Start of Materials provided

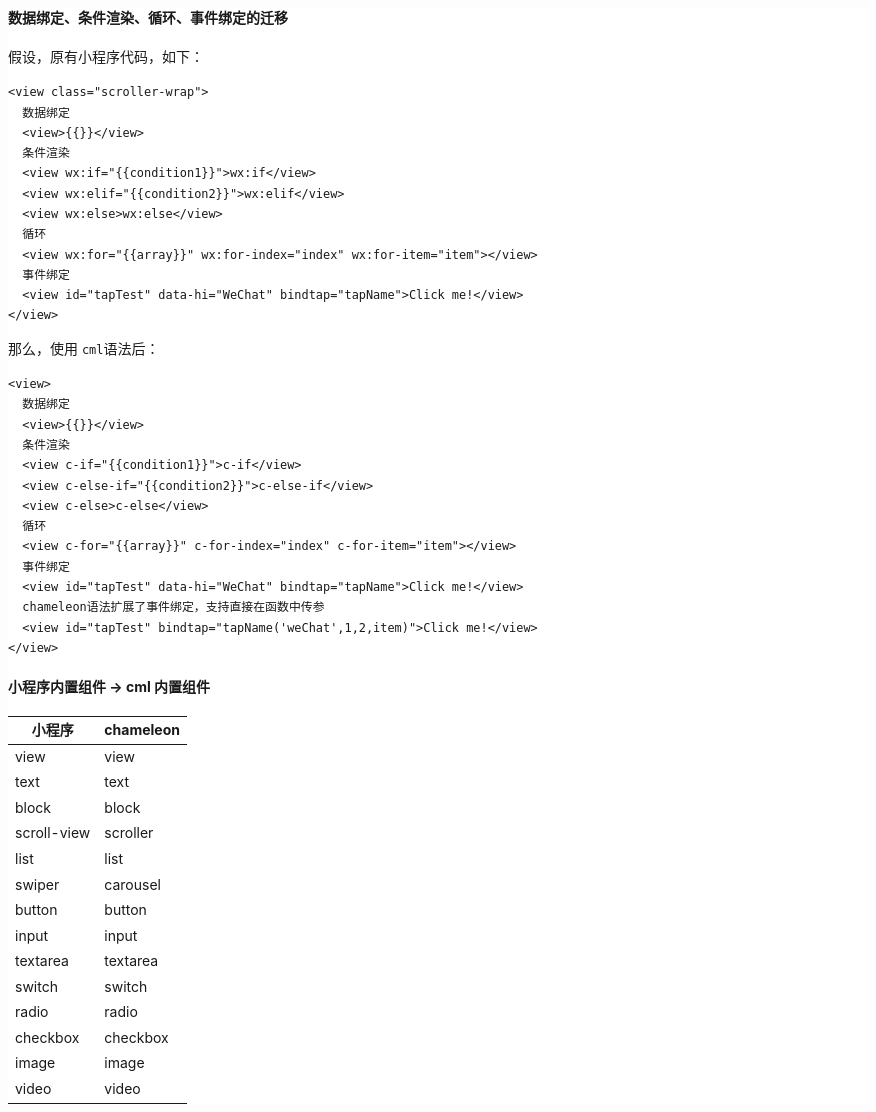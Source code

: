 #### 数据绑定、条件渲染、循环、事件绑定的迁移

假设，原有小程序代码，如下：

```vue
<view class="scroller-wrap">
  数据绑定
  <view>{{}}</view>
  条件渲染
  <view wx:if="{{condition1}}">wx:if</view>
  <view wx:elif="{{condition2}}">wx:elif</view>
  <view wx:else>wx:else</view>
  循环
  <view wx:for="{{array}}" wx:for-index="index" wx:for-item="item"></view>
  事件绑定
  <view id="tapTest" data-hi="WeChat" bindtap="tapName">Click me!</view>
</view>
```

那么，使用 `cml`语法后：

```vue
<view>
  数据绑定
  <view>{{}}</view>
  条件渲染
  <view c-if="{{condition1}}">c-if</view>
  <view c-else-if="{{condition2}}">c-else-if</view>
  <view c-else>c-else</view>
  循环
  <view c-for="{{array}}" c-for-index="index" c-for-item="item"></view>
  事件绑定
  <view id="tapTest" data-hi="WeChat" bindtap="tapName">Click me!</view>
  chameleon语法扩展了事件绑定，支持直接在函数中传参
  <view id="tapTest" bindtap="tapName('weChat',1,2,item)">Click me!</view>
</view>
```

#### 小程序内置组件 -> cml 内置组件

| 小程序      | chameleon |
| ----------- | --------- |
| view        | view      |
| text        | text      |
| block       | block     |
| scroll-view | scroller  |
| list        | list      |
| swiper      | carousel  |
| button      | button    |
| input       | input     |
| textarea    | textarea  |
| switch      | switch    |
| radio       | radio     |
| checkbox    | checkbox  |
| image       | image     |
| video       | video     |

End of Materials provided
Start of Materials provided

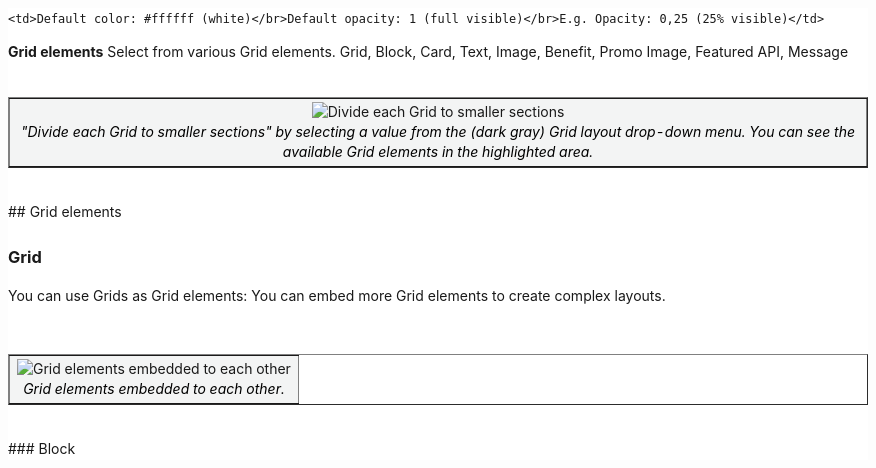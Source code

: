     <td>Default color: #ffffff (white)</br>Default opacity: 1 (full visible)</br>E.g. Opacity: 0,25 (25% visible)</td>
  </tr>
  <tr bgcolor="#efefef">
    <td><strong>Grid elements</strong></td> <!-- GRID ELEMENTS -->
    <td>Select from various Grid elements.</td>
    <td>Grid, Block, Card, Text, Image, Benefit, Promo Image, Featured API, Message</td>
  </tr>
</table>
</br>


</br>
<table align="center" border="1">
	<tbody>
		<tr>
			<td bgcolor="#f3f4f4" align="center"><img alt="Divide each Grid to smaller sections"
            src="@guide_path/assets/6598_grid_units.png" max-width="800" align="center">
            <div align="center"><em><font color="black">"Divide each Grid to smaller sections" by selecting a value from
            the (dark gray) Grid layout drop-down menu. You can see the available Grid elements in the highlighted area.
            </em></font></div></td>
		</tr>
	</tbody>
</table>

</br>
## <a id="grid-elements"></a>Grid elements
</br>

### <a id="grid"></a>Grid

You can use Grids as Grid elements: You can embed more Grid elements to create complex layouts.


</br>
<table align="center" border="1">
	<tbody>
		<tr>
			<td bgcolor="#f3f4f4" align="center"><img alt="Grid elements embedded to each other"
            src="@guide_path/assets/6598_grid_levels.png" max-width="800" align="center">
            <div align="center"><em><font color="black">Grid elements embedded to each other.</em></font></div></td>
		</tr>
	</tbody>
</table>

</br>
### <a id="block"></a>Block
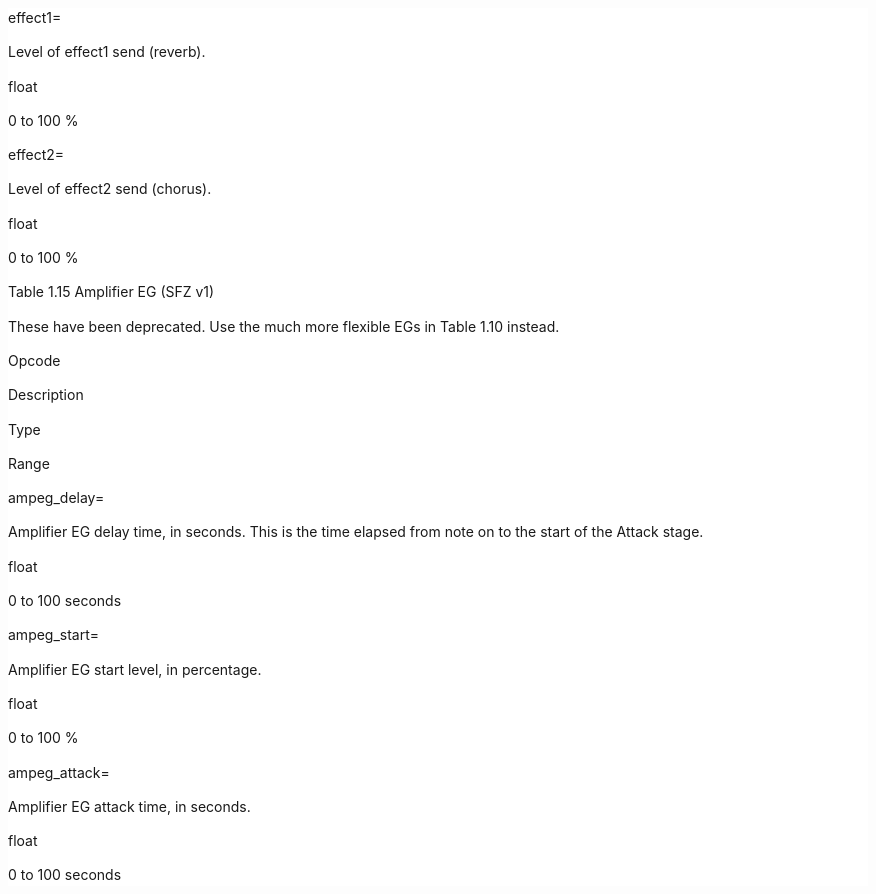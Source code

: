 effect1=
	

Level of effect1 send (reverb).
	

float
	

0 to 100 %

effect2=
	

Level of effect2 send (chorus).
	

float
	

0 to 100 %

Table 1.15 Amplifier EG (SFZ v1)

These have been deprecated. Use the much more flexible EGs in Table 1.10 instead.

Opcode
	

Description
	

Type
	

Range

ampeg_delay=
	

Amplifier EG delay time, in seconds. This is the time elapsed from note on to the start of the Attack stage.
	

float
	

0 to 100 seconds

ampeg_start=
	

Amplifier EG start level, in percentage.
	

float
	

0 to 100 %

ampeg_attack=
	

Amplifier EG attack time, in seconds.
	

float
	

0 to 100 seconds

End of Materials provided

_What is being asked_
Starting from the data above, filter for lines with "embedded" and copy each one.

_Answer to this task_
			<td bgcolor="#f3f4f4" align="center"><img alt="Grid elements embedded to each other"
            <div align="center"><em><font color="black">Grid elements embedded to each other.</em></font></div></td>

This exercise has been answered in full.